## Exercise description
Copy every entry exactly, but skip the pictures.

## Exercise input

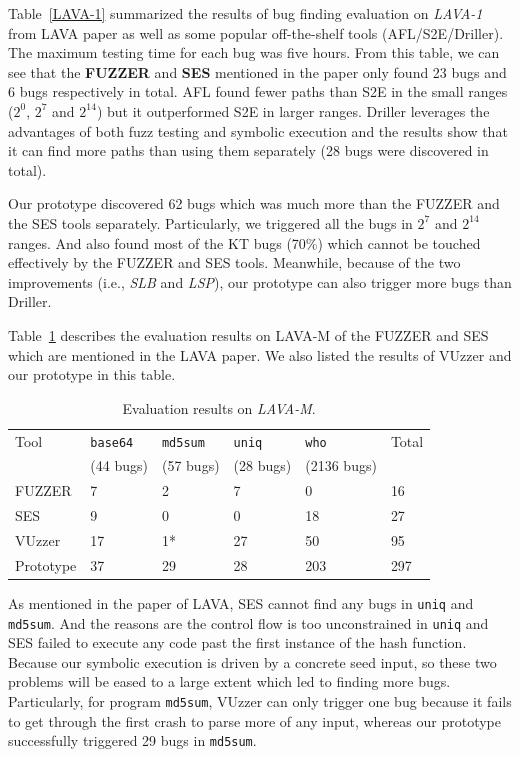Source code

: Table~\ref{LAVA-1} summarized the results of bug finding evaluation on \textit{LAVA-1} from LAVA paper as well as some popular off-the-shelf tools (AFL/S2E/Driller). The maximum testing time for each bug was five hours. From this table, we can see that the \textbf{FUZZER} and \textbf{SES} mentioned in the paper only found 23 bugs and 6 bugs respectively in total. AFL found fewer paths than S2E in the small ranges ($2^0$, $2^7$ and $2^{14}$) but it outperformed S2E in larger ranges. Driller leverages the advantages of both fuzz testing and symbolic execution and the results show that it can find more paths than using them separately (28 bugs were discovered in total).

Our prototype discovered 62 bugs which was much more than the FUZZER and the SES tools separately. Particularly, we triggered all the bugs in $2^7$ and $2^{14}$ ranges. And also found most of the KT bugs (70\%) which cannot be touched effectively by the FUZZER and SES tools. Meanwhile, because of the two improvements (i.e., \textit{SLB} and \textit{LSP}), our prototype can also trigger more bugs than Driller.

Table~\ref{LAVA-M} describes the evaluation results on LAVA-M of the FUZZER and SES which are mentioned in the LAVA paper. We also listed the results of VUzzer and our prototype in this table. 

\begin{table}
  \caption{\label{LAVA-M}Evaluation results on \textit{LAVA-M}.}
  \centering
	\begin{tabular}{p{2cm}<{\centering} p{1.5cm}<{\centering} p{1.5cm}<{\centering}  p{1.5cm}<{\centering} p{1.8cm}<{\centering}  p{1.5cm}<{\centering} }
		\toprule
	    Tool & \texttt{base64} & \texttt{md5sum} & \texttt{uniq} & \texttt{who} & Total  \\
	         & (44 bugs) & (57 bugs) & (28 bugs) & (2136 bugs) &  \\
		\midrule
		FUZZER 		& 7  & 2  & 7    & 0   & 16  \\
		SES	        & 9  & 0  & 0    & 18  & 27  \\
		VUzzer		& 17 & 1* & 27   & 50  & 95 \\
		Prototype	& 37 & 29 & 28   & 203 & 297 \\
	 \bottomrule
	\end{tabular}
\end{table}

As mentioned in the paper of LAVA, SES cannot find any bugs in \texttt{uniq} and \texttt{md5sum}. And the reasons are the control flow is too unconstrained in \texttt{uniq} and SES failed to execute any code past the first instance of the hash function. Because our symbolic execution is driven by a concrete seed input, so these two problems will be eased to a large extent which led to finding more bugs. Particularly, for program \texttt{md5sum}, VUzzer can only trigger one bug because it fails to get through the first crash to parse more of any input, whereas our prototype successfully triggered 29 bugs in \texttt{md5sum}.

## Output for this exercise
Source code

: Table~\ref{LAVA-1} summarized the results of bug finding evaluation on \textit{LAVA-1} from LAVA paper as well as some popular off-the-shelf tools (AFL/S2E/Driller). The maximum testing time for each bug was five hours. From this table, we can see that the \textbf{FUZZER} and \textbf{SES} mentioned in the paper only found 23 bugs and 6 bugs respectively in total. AFL found fewer paths than S2E in the small ranges ($2^0$, $2^7$ and $2^{14}$) but it outperformed S2E in larger ranges. Driller leverages the advantages of both fuzz testing and symbolic execution and the results show that it can find more paths than using them separately (28 bugs were discovered in total).

Our prototype discovered 62 bugs which was much more than the FUZZER and the SES tools separately. Particularly, we triggered all the bugs in $2^7$ and $2^{14}$ ranges. And also found most of the KT bugs (70\%) which cannot be touched effectively by the FUZZER and SES tools. Meanwhile, because of the two improvements (i.e., \textit{SLB} and \textit{LSP}), our prototype can also trigger more bugs than Driller.

Table~\ref{LAVA-M} describes the evaluation results on LAVA-M of the FUZZER and SES which are mentioned in the LAVA paper. We also listed the results of VUzzer and our prototype in this table. 

\begin{table}
  \caption{\label{LAVA-M}Evaluation results on \textit{LAVA-M}.}
  \centering
	\begin{tabular}{p{2cm}<{\centering} p{1.5cm}<{\centering} p{1.5cm}<{\centering}  p{1.5cm}<{\centering} p{1.8cm}<{\centering}  p{1.5cm}<{\centering} }
		\toprule
	    Tool & \texttt{base64} & \texttt{md5sum} & \texttt{uniq} & \texttt{who} & Total  \\
	         & (44 bugs) & (57 bugs) & (28 bugs) & (2136 bugs) &  \\
		\midrule
		FUZZER 		& 7  & 2  & 7    & 0   & 16  \\
		SES	        & 9  & 0  & 0    & 18  & 27  \\
		VUzzer		& 17 & 1* & 27   & 50  & 95 \\
		Prototype	& 37 & 29 & 28   & 203 & 297 \\
	 \bottomrule
	\end{tabular}
\end{table}

As mentioned in the paper of LAVA, SES cannot find any bugs in \texttt{uniq} and \texttt{md5sum}. And the reasons are the control flow is too unconstrained in \texttt{uniq} and SES failed to execute any code past the first instance of the hash function. Because our symbolic execution is driven by a concrete seed input, so these two problems will be eased to a large extent which led to finding more bugs. Particularly, for program \texttt{md5sum}, VUzzer can only trigger one bug because it fails to get through the first crash to parse more of any input, whereas our prototype successfully triggered 29 bugs in \texttt{md5sum}.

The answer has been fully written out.